Il nuovo rettore della Sapienza Luigi Frati ha presentato oggi la sua squadra di governo. Un team all’insegna dello snellimento, con un rettore vicario e quattro prorettori. Vice del neomagnifico è Francesco Avallone, preside della facoltà di Psicologia 2 e suo concorrente alla corsa per la poltrona più alta del megateneo romano. Prorettore per lo sviluppo delle attività formative e di ricerca è Bartolomeo Azzaro, un ricercatore della facoltà di Architettura 2, come promesso da Frati nei giorni scorsi. Antonello Biagini di Scienze Umanistiche è il prorettore per la Cooperazione e i Rapporti internazionali. Luciano Caglioti di Farmacia è il nuovo prorettore alla Ricerca & Sviluppo, trasferimento tecnologico e rapporti con il mondo produttivo. Alla Pianificazione strategica invece Giuseppina Capaldo di Economia, una presenza rosa che conferma le intenzioni anticipate dal rettore.

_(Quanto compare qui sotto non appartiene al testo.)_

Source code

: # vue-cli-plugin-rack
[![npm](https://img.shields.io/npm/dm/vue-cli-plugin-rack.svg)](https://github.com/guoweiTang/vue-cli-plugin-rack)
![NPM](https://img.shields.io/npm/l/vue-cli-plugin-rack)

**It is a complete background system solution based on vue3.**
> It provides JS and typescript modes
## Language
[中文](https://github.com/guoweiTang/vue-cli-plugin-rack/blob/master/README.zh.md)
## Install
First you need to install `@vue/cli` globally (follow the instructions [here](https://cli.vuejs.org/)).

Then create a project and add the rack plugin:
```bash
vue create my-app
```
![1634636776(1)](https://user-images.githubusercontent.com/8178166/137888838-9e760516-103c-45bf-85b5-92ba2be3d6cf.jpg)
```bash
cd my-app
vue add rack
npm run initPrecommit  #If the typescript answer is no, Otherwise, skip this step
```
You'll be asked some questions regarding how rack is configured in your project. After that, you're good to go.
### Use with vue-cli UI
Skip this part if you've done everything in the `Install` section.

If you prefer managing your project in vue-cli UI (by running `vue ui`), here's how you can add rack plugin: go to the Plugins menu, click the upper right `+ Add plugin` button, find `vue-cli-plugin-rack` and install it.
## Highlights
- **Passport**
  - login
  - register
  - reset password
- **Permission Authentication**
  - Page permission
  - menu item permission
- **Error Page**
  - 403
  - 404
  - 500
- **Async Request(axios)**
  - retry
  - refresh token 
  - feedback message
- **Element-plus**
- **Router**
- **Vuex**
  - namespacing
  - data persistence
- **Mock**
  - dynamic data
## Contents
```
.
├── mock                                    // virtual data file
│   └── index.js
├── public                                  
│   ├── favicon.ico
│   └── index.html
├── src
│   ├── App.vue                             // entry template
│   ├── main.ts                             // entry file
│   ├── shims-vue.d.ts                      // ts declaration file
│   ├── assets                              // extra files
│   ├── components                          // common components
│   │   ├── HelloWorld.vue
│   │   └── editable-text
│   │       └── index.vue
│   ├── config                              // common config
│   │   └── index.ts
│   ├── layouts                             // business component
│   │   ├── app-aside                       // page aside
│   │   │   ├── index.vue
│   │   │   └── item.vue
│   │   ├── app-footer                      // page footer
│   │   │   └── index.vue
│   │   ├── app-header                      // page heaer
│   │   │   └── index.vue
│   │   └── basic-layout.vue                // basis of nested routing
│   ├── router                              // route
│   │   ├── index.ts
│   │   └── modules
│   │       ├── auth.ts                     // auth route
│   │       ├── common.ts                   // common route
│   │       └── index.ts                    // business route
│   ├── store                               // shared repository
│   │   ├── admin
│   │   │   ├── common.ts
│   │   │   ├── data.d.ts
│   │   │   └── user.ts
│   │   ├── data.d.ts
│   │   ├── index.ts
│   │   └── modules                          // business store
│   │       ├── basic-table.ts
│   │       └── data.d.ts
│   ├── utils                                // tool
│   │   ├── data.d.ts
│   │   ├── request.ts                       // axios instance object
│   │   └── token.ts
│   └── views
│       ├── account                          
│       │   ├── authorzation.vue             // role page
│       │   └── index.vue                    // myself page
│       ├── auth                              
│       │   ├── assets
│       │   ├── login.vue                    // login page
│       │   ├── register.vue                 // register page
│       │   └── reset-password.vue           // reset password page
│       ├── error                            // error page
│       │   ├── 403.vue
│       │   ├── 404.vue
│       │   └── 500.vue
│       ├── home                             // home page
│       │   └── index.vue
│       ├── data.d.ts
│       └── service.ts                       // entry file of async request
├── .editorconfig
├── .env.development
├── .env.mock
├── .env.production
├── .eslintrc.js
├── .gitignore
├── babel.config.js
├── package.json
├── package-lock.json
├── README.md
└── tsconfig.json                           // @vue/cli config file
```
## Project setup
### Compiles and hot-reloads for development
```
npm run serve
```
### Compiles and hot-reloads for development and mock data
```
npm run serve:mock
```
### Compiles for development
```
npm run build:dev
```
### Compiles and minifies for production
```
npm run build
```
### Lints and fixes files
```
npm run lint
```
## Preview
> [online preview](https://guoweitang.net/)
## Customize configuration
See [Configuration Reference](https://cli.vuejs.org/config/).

I delegati del rettore saranno sei, ma al momento non sono ancora stati designati.
Nella presentazione del nuovo gruppo che guiderà la Sapienza per i prossimi quattro anni, Frati ha anche commentato l’attuale situazione dell’università. “Le occupazioni ormai sono simboliche – ha spiegato – ma noi dobbiamo essere propositivi. Non vogliamo chiedere al governo di abrogare qualcosa, semmai cercherò di ottenere quello che ci manca, ovvero una legge che permetta di premiare i docenti più bravi, ma anche gli studenti migliori, e di togliere invece ai docenti che non vengono mai all’università.